Mais étaient-ils vraiment ces voyageurs sans reproche, respectueux de la culture autochtone au point d’en devenir quasi partie prenante ? Une idée qui fait partie des fondements de l’identité québécoise francophone et sert parfois à se dédouaner du tort causé aux Premières Nations. « Il faut évidemment nuancer, tempère Gilles Havard. Si les Français ont été considérés comme moins conquérants, c’est une affaire de circonstance. Ils étaient peu nombreux en comparaison des colonies britanniques, et n’étaient pas en mesure de soumettre les Autochtones. »
Soucieux de varier les perspectives, le livre documente aussi la construction de la masculinité des voyageurs au contact des cultures autochtones, les mécanismes de communication interculturelle dont ils sont devenus experts et la riche expérience de vie qui leur a permis de frayer autant avec l’élite qu’avec les classes populaires — une rareté à l’époque. Et une façon inédite de les observer.
Une sophistication tout autochtone
Parce qu’il s’immerge au plus près des personnages et cherche à saisir toutes les textures de leur environnement, l’essai de Gilles Havard pose aussi sa loupe grossissante sur les rites autochtones et sur les modes de socialisation des différentes populations d’un bout à l’autre du continent. « C’est un univers culturel fascinant et complexe, conclut-il.

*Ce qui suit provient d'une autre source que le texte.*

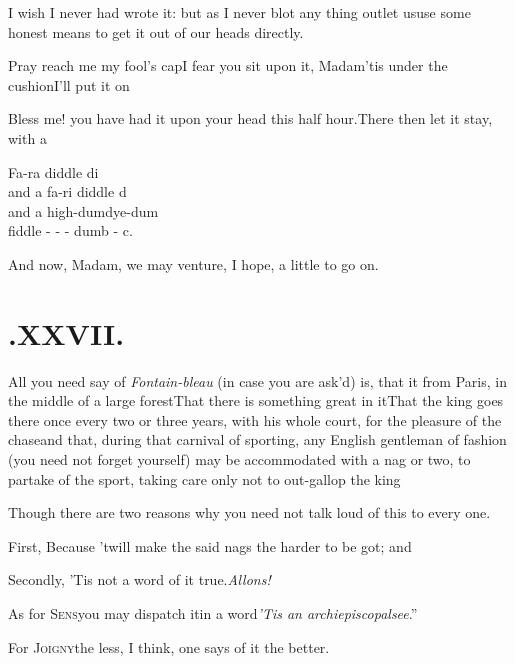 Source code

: \documentclass{article}
\begin{document}
\tsh I wish I never had wrote it: but as I never blot
any thing out\tsh let us\pb use some honest means to get it
out of our heads directly.

\tsh Pray reach me my fool’s cap\tsh I
fear you sit upon it, Madam\tsh ’tis under the
cushion\tsh I’ll put it on\tsh

Bless me! you have had it upon your head this half
hour.\tsh There then let it stay, with a

Fa-ra diddle di\\\indent
and a fa-ri diddle d\\\indent
and a high-dum\tsk dye-dum\\\indent
\quad fiddle - - - dumb - c.

\noindent
And now, Madam, we may venture, I hope, a little to go on.

\newpage\null
\section{.\enspace XXVII.}

\quad\tsh All you need say of \textit{Fontain-\break bleau} (in case you are ask’d)
is, that it\break{}\break
from Paris, in the middle of
a large forest\tsh That there is something great in it\tsh That the king goes
there once every two or three years, with his whole court, for the pleasure of the
chase\tsk and that, during that carnival of sporting, any English gentleman of fashion
(you need not forget yourself) may be accommodated with a nag or two, to partake of
the sport, taking care only not to out-gallop the king\tsh

Though there are two reasons why you need not talk loud of this
to every one.

\newpage
First, Because ’twill make the said nags the harder to be
got; and

Secondly, ’Tis not a word of it
true.\break\tsh \textit{Allons!}

As for \textsc{Sens}\tsh you may
dispatch it\break in a word\tsh \lqq\textit{’Tis an
archiepiscopal\break see}.”

\tsh For \textsc{Joigny}\tsk the less, I think,\break
one says of it the better.
\end{document}
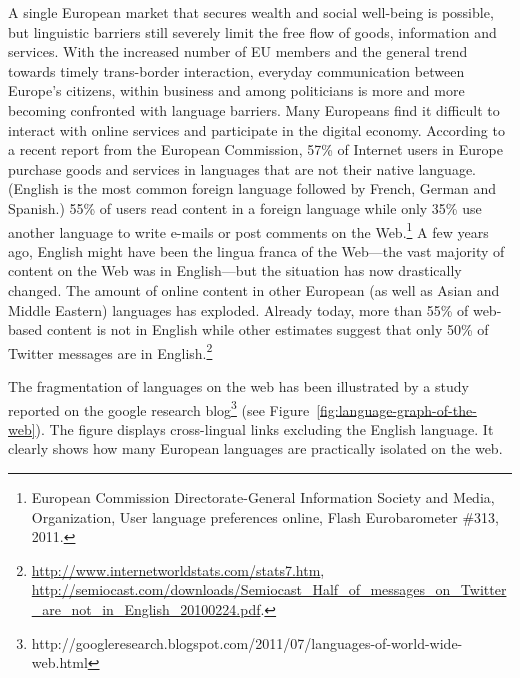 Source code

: \begin{multicols}{2}
A single European market that secures wealth and social well-being is possible, but linguistic barriers still severely limit the free flow of goods, information and services. With the increased number of EU members and the general trend towards timely trans-border interaction, everyday communication between Europe’s citizens, within business and among politicians is more and more becoming confronted with language barriers. Many Europeans find it difficult to interact with online services and participate in the digital economy. According to a recent report from the European Commission, 57\% of Internet users in Europe purchase goods and services in languages that are not their native language. (English is the most common foreign language followed by French, German and Spanish.) 55\% of users read content in a foreign language while only 35\% use another language to write e-mails or post comments on the Web.\footnote{European Commission Directorate-General Information Society and Media, Organization, User language preferences online, Flash Eurobarometer \#313, 2011.}  A few years ago, English might have been the lingua franca of the Web—the vast majority of content on the Web was in English—but the situation has now drastically changed. The amount of online content in other European (as well as Asian and Middle Eastern) languages has exploded. Already today, more than 55\% of web-based content is not in English while other estimates suggest that only 50\% of Twitter messages are in English.\footnote{\url{http://www.internetworldstats.com/stats7.htm}, \url{http://semiocast.com/downloads/Semiocast_Half_of_messages_on_Twitter_are_not_in_English_20100224.pdf}.}

The fragmentation of languages on the web has been illustrated by a study reported on the google research blog\footnote{http://googleresearch.blogspot.com/2011/07/languages-of-world-wide-web.html} (see Figure~\ref{fig:language-graph-of-the-web}). The figure displays cross-lingual links excluding the English language. It clearly shows how many European languages are practically isolated on the web.


\end{multicols}
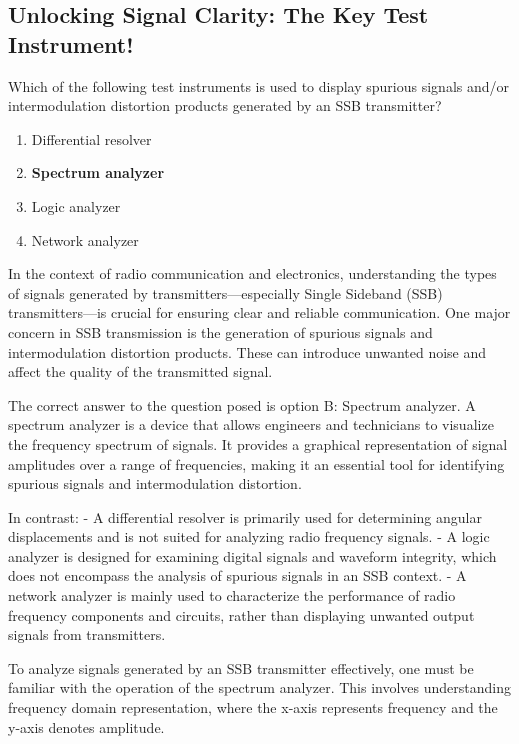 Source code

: \subsection{Unlocking Signal Clarity: The Key Test Instrument!}

\begin{tcolorbox}[colback=gray!10, colframe=black, title=E4A03] Which of the following test instruments is used to display spurious signals and/or intermodulation distortion products generated by an SSB transmitter?
\begin{enumerate}[label=\Alph*.]
    \item Differential resolver
    \item \textbf{Spectrum analyzer}
    \item Logic analyzer
    \item Network analyzer
\end{enumerate} \end{tcolorbox}

In the context of radio communication and electronics, understanding the types of signals generated by transmitters—especially Single Sideband (SSB) transmitters—is crucial for ensuring clear and reliable communication. One major concern in SSB transmission is the generation of spurious signals and intermodulation distortion products. These can introduce unwanted noise and affect the quality of the transmitted signal.

The correct answer to the question posed is option B: Spectrum analyzer. A spectrum analyzer is a device that allows engineers and technicians to visualize the frequency spectrum of signals. It provides a graphical representation of signal amplitudes over a range of frequencies, making it an essential tool for identifying spurious signals and intermodulation distortion. 

In contrast:
- A differential resolver is primarily used for determining angular displacements and is not suited for analyzing radio frequency signals.
- A logic analyzer is designed for examining digital signals and waveform integrity, which does not encompass the analysis of spurious signals in an SSB context.
- A network analyzer is mainly used to characterize the performance of radio frequency components and circuits, rather than displaying unwanted output signals from transmitters.

To analyze signals generated by an SSB transmitter effectively, one must be familiar with the operation of the spectrum analyzer. This involves understanding frequency domain representation, where the x-axis represents frequency and the y-axis denotes amplitude.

Et je rêve parfois que de telles histoires soient racontées aussi par des artistes. Le cinéma américain, par exemple, n’arrive jamais à rendre justice à ces personnages historiques qui possèdent une grande épaisseur romanesque », dit-il en montrant du doigt l’affiche du film Le revenant, d’Alejandro González Iñárritu, qui tapisse glorieusement le mur face à son bureau.
En attendant un long métrage hollywoodien ou un grand film québécois sur le sujet, on pourra toujours revenir au livre de Gilles Havard.
L’auteur sera présent à la librairie Pantoute, à Québec, le 22 octobre, et à la librairie Gallimard, à Montréal, le 23 octobre, pour des entretiens et des séances de signature.